- [TASK DIRECTIONS] Omit any picture, and return the remaining data exactly as written.

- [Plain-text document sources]
----------

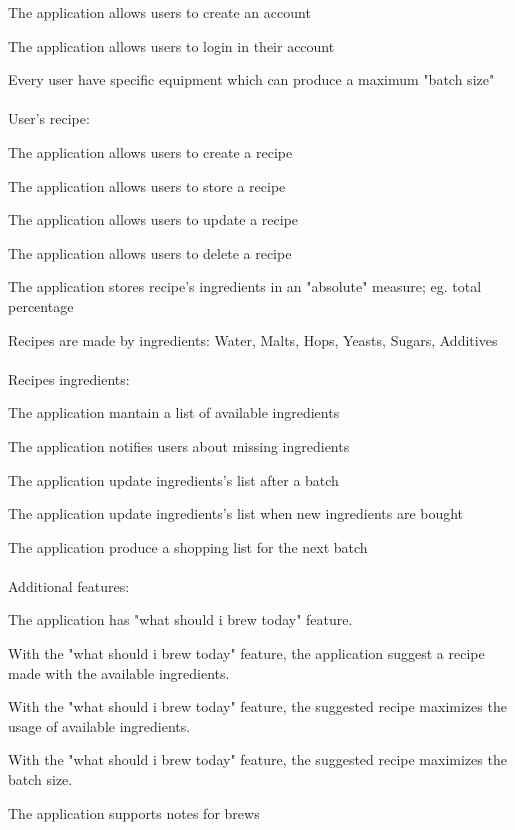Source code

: \documentclass[12pt]{article}
\begin{document}
The application allows users to create an account

The application allows users to login in their account

	Every user have specific equipment which can produce a maximum "batch size"
\\
\\
User's recipe:
	
The application allows users to create a recipe

The application allows users to store a recipe 

The application allows users to update a recipe

The application allows users to delete a recipe

The application stores recipe's ingredients in an "absolute" measure; eg. total percentage

	Recipes are made by ingredients: Water, Malts, Hops, Yeasts, Sugars, Additives
\\
\\
Recipes ingredients:

The application mantain a list of available ingredients

The application notifies users about missing ingredients

The application update ingredients's list after a batch

The application update ingredients's list when new ingredients are bought

The application produce a shopping list for the next batch 
\\
\\
Additional features:

The application has "what should i brew today" feature.

	With the "what should i brew today" feature, the application suggest a recipe made with the available ingredients.

	With the "what should i brew today" feature, the suggested recipe maximizes the usage of available ingredients.

	With the "what should i brew today" feature, the suggested recipe maximizes the batch size.
	
The application supports notes for brews
\end{document}
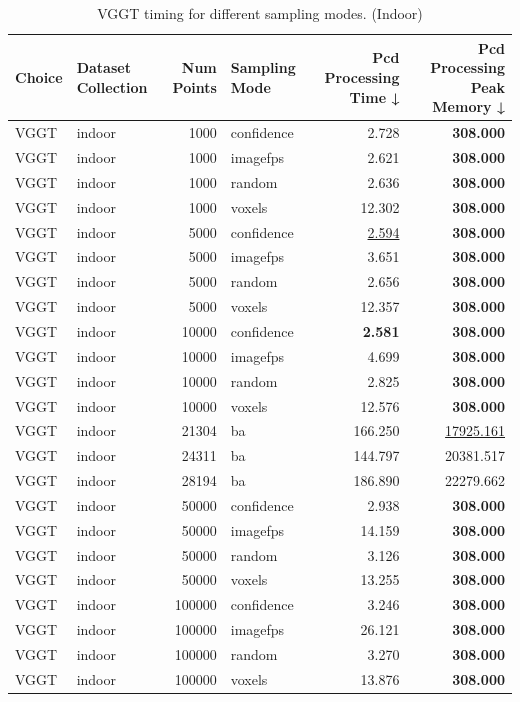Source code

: \begin{table}[H]
\caption{\ifdefined\customcaption \customcaption \else VGGT timing for different sampling modes. (Indoor) \fi}
\label{tab:01_sampling_mode_timing_indoor}
\centering
\scriptsize
\begin{tabular}{llrlrr}
\toprule
Choice & Dataset Collection & Num Points & Sampling Mode & Pcd Processing Time ↓ & Pcd Processing Peak Memory ↓ \\
\midrule
VGGT & indoor & 1000 & confidence & 2.728 & \textbf{308.000} \\
VGGT & indoor & 1000 & imagefps & 2.621 & \textbf{308.000} \\
VGGT & indoor & 1000 & random & 2.636 & \textbf{308.000} \\
VGGT & indoor & 1000 & voxels & 12.302 & \textbf{308.000} \\
VGGT & indoor & 5000 & confidence & \underline{2.594} & \textbf{308.000} \\
VGGT & indoor & 5000 & imagefps & 3.651 & \textbf{308.000} \\
VGGT & indoor & 5000 & random & 2.656 & \textbf{308.000} \\
VGGT & indoor & 5000 & voxels & 12.357 & \textbf{308.000} \\
VGGT & indoor & 10000 & confidence & \textbf{2.581} & \textbf{308.000} \\
VGGT & indoor & 10000 & imagefps & 4.699 & \textbf{308.000} \\
VGGT & indoor & 10000 & random & 2.825 & \textbf{308.000} \\
VGGT & indoor & 10000 & voxels & 12.576 & \textbf{308.000} \\
VGGT & indoor & 21304 & ba & 166.250 & \underline{17925.161} \\
VGGT & indoor & 24311 & ba & 144.797 & 20381.517 \\
VGGT & indoor & 28194 & ba & 186.890 & 22279.662 \\
VGGT & indoor & 50000 & confidence & 2.938 & \textbf{308.000} \\
VGGT & indoor & 50000 & imagefps & 14.159 & \textbf{308.000} \\
VGGT & indoor & 50000 & random & 3.126 & \textbf{308.000} \\
VGGT & indoor & 50000 & voxels & 13.255 & \textbf{308.000} \\
VGGT & indoor & 100000 & confidence & 3.246 & \textbf{308.000} \\
VGGT & indoor & 100000 & imagefps & 26.121 & \textbf{308.000} \\
VGGT & indoor & 100000 & random & 3.270 & \textbf{308.000} \\
VGGT & indoor & 100000 & voxels & 13.876 & \textbf{308.000} \\
\bottomrule
\end{tabular}
\end{table}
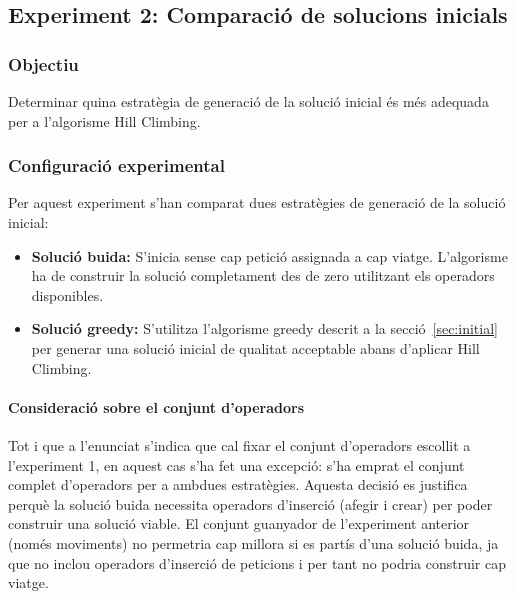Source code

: \subsection{Experiment 2: Comparació de solucions inicials}

\vspace{0.5cm}

\subsubsection{Objectiu}
Determinar quina estratègia de generació de la solució inicial és més adequada per a l'algorisme Hill Climbing.

\vspace{0.5cm}


\subsubsection{Configuració experimental}

Per aquest experiment s'han comparat dues estratègies de generació de la solució inicial:

\begin{itemize}
    \item \textbf{Solució buida:} S'inicia sense cap petició assignada a cap viatge. L'algorisme ha de construir la solució completament des de zero utilitzant els operadors disponibles.
    
    \item \textbf{Solució greedy:} S'utilitza l'algorisme greedy descrit a la secció~\ref{sec:initial} per generar una solució inicial de qualitat acceptable abans d'aplicar Hill Climbing.
\end{itemize}

\paragraph{Consideració sobre el conjunt d'operadors}

Tot i que a l'enunciat s'indica que cal fixar el conjunt d'operadors escollit a l'experiment 1, en aquest cas s'ha fet una excepció: s'ha emprat el conjunt complet d'operadors per a ambdues estratègies. Aquesta decisió es justifica perquè la solució buida necessita operadors d'inserció (afegir i crear) per poder construir una solució viable. El conjunt guanyador de l'experiment anterior (només moviments) no permetria cap millora si es partís d'una solució buida, ja que no inclou operadors d'inserció de peticions i per tant no podria construir cap viatge.


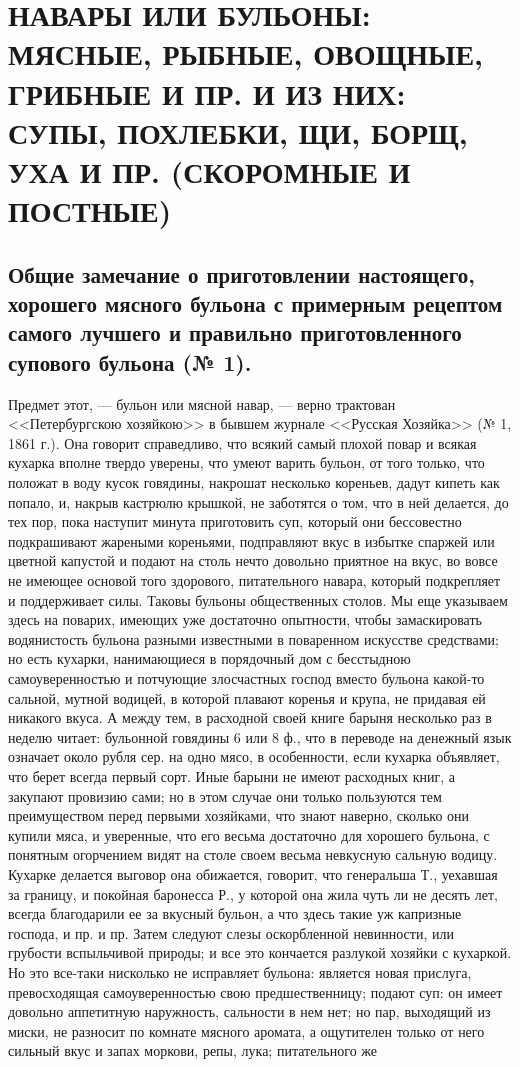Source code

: \section{НАВАРЫ ИЛИ БУЛЬОНЫ: МЯСНЫЕ, РЫБНЫЕ, ОВОЩНЫЕ, ГРИБНЫЕ И ПР. И ИЗ НИХ: СУПЫ, ПОХЛЕБКИ, ЩИ, БОРЩ, УХА И ПР. (СКОРОМНЫЕ И ПОСТНЫЕ)} %

\subsection*{Общие замечание о приготовлении настоящего, хорошего мясного бульона с примерным рецептом самого лучшего и правильно приготовленного супового бульона (№ 1).}

Предмет этот, — бульон или мясной навар, — верно трактован <<Петербургскою хозяйкою>> в бывшем журнале <<Русская Хозяйка>> (№ 1, 1861 г.). Она говорит справедливо, что всякий самый плохой повар и всякая кухарка вполне твердо уверены, что умеют варить бульон, от того только, что положат в воду кусок говядины, накрошат несколько кореньев, дадут кипеть как попало, и, накрыв кастрюлю крышкой, не заботятся о том, что в ней делается, до тех пор, пока наступит минута приготовить суп, который они бессовестно подкрашивают жареными кореньями, подправляют вкус в избытке спаржей или цветной капустой и подают на столь нечто довольно приятное на вкус, во вовсе не имеющее основой того здорового, питательного навара, который подкрепляет и поддерживает силы. Таковы бульоны общественных столов. Мы еще указываем здесь на поварих, имеющих уже достаточно опытности, чтобы замаскировать водянистость бульона разными известными в поваренном искусстве средствами; но есть кухарки, нанимающиеся в порядочный дом с бесстыдною самоуверенностью и потчующие злосчастных господ вместо бульона какой-то сальной, мутной водицей, в которой плавают коренья и крупа, не придавая ей никакого вкуса. А между тем, в расходной своей книге барыня несколько раз в неделю читает: бульонной говядины 6 или 8 ф., что в переводе на денежный язык означает около рубля сер. на одно мясо, в особенности, если кухарка объявляет, что берет всегда первый сорт. Иные барыни не имеют расходных книг, а закупают провизию сами; но в этом случае они только пользуются тем преимуществом перед первыми хозяйками, что знают наверно, сколько они купили мяса, и уверенные, что его весьма достаточно для хорошего бульона, с понятным огорчением видят на столе своем весьма невкусную сальную водицу. Кухарке делается выговор она обижается, говорит, что генеральша Т., уехавшая за границу, и покойная баронесса Р., у которой она жила чуть ли не десять лет, всегда благодарили ее за вкусный бульон, а что здесь такие уж капризные господа, и пр. и пр. Затем следуют слезы оскорбленной невинности, или грубости вспыльчивой природы; и все это кончается разлукой хозяйки с кухаркой. Но это все-таки нисколько не исправляет бульона: является новая прислуга, превосходящая самоуверенностью свою предшественницу; подают суп: он имеет довольно аппетитную наружность, сальности в нем нет; но пар, выходящий из миски, не разносит по комнате мясного аромата, а ощутителен только от него сильный вкус и запах моркови, репы, лука; питательного же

----------

- [FINAL ANSWER]
Source code

: \documentclass[12pt]{article}
\begin{document}
The application allows users to create an account

The application allows users to login in their account

	Every user have specific equipment which can produce a maximum "batch size"
\\
\\
User's recipe:
	
The application allows users to create a recipe

The application allows users to store a recipe 

The application allows users to update a recipe

The application allows users to delete a recipe

The application stores recipe's ingredients in an "absolute" measure; eg. total percentage

	Recipes are made by ingredients: Water, Malts, Hops, Yeasts, Sugars, Additives
\\
\\
Recipes ingredients:

The application mantain a list of available ingredients

The application notifies users about missing ingredients

The application update ingredients's list after a batch

The application update ingredients's list when new ingredients are bought

The application produce a shopping list for the next batch 
\\
\\
Additional features:

The application has "what should i brew today" feature.

	With the "what should i brew today" feature, the application suggest a recipe made with the available ingredients.

	With the "what should i brew today" feature, the suggested recipe maximizes the usage of available ingredients.

	With the "what should i brew today" feature, the suggested recipe maximizes the batch size.
	
The application supports notes for brews
\end{document}
Source code

: \begin{table}[H]
\caption{\ifdefined\customcaption \customcaption \else VGGT timing for different sampling modes. (Indoor) \fi}
\label{tab:01_sampling_mode_timing_indoor}
\centering
\scriptsize
\begin{tabular}{llrlrr}
\toprule
Choice & Dataset Collection & Num Points & Sampling Mode & Pcd Processing Time ↓ & Pcd Processing Peak Memory ↓ \\
\midrule
VGGT & indoor & 1000 & confidence & 2.728 & \textbf{308.000} \\
VGGT & indoor & 1000 & imagefps & 2.621 & \textbf{308.000} \\
VGGT & indoor & 1000 & random & 2.636 & \textbf{308.000} \\
VGGT & indoor & 1000 & voxels & 12.302 & \textbf{308.000} \\
VGGT & indoor & 5000 & confidence & \underline{2.594} & \textbf{308.000} \\
VGGT & indoor & 5000 & imagefps & 3.651 & \textbf{308.000} \\
VGGT & indoor & 5000 & random & 2.656 & \textbf{308.000} \\
VGGT & indoor & 5000 & voxels & 12.357 & \textbf{308.000} \\
VGGT & indoor & 10000 & confidence & \textbf{2.581} & \textbf{308.000} \\
VGGT & indoor & 10000 & imagefps & 4.699 & \textbf{308.000} \\
VGGT & indoor & 10000 & random & 2.825 & \textbf{308.000} \\
VGGT & indoor & 10000 & voxels & 12.576 & \textbf{308.000} \\
VGGT & indoor & 21304 & ba & 166.250 & \underline{17925.161} \\
VGGT & indoor & 24311 & ba & 144.797 & 20381.517 \\
VGGT & indoor & 28194 & ba & 186.890 & 22279.662 \\
VGGT & indoor & 50000 & confidence & 2.938 & \textbf{308.000} \\
VGGT & indoor & 50000 & imagefps & 14.159 & \textbf{308.000} \\
VGGT & indoor & 50000 & random & 3.126 & \textbf{308.000} \\
VGGT & indoor & 50000 & voxels & 13.255 & \textbf{308.000} \\
VGGT & indoor & 100000 & confidence & 3.246 & \textbf{308.000} \\
VGGT & indoor & 100000 & imagefps & 26.121 & \textbf{308.000} \\
VGGT & indoor & 100000 & random & 3.270 & \textbf{308.000} \\
VGGT & indoor & 100000 & voxels & 13.876 & \textbf{308.000} \\
\bottomrule
\end{tabular}
\end{table}
Source code

: \subsection{Experiment 2: Comparació de solucions inicials}

\vspace{0.5cm}

\subsubsection{Objectiu}
Determinar quina estratègia de generació de la solució inicial és més adequada per a l'algorisme Hill Climbing.

\vspace{0.5cm}


\subsubsection{Configuració experimental}

Per aquest experiment s'han comparat dues estratègies de generació de la solució inicial:

\begin{itemize}
    \item \textbf{Solució buida:} S'inicia sense cap petició assignada a cap viatge. L'algorisme ha de construir la solució completament des de zero utilitzant els operadors disponibles.
    
    \item \textbf{Solució greedy:} S'utilitza l'algorisme greedy descrit a la secció~\ref{sec:initial} per generar una solució inicial de qualitat acceptable abans d'aplicar Hill Climbing.
\end{itemize}

\paragraph{Consideració sobre el conjunt d'operadors}

Tot i que a l'enunciat s'indica que cal fixar el conjunt d'operadors escollit a l'experiment 1, en aquest cas s'ha fet una excepció: s'ha emprat el conjunt complet d'operadors per a ambdues estratègies. Aquesta decisió es justifica perquè la solució buida necessita operadors d'inserció (afegir i crear) per poder construir una solució viable. El conjunt guanyador de l'experiment anterior (només moviments) no permetria cap millora si es partís d'una solució buida, ja que no inclou operadors d'inserció de peticions i per tant no podria construir cap viatge.


Source code

: \section{НАВАРЫ ИЛИ БУЛЬОНЫ: МЯСНЫЕ, РЫБНЫЕ, ОВОЩНЫЕ, ГРИБНЫЕ И ПР. И ИЗ НИХ: СУПЫ, ПОХЛЕБКИ, ЩИ, БОРЩ, УХА И ПР. (СКОРОМНЫЕ И ПОСТНЫЕ)} %

\subsection*{Общие замечание о приготовлении настоящего, хорошего мясного бульона с примерным рецептом самого лучшего и правильно приготовленного супового бульона (№ 1).}

Предмет этот, — бульон или мясной навар, — верно трактован <<Петербургскою хозяйкою>> в бывшем журнале <<Русская Хозяйка>> (№ 1, 1861 г.). Она говорит справедливо, что всякий самый плохой повар и всякая кухарка вполне твердо уверены, что умеют варить бульон, от того только, что положат в воду кусок говядины, накрошат несколько кореньев, дадут кипеть как попало, и, накрыв кастрюлю крышкой, не заботятся о том, что в ней делается, до тех пор, пока наступит минута приготовить суп, который они бессовестно подкрашивают жареными кореньями, подправляют вкус в избытке спаржей или цветной капустой и подают на столь нечто довольно приятное на вкус, во вовсе не имеющее основой того здорового, питательного навара, который подкрепляет и поддерживает силы. Таковы бульоны общественных столов. Мы еще указываем здесь на поварих, имеющих уже достаточно опытности, чтобы замаскировать водянистость бульона разными известными в поваренном искусстве средствами; но есть кухарки, нанимающиеся в порядочный дом с бесстыдною самоуверенностью и потчующие злосчастных господ вместо бульона какой-то сальной, мутной водицей, в которой плавают коренья и крупа, не придавая ей никакого вкуса. А между тем, в расходной своей книге барыня несколько раз в неделю читает: бульонной говядины 6 или 8 ф., что в переводе на денежный язык означает около рубля сер. на одно мясо, в особенности, если кухарка объявляет, что берет всегда первый сорт. Иные барыни не имеют расходных книг, а закупают провизию сами; но в этом случае они только пользуются тем преимуществом перед первыми хозяйками, что знают наверно, сколько они купили мяса, и уверенные, что его весьма достаточно для хорошего бульона, с понятным огорчением видят на столе своем весьма невкусную сальную водицу. Кухарке делается выговор она обижается, говорит, что генеральша Т., уехавшая за границу, и покойная баронесса Р., у которой она жила чуть ли не десять лет, всегда благодарили ее за вкусный бульон, а что здесь такие уж капризные господа, и пр. и пр. Затем следуют слезы оскорбленной невинности, или грубости вспыльчивой природы; и все это кончается разлукой хозяйки с кухаркой. Но это все-таки нисколько не исправляет бульона: является новая прислуга, превосходящая самоуверенностью свою предшественницу; подают суп: он имеет довольно аппетитную наружность, сальности в нем нет; но пар, выходящий из миски, не разносит по комнате мясного аромата, а ощутителен только от него сильный вкус и запах моркови, репы, лука; питательного же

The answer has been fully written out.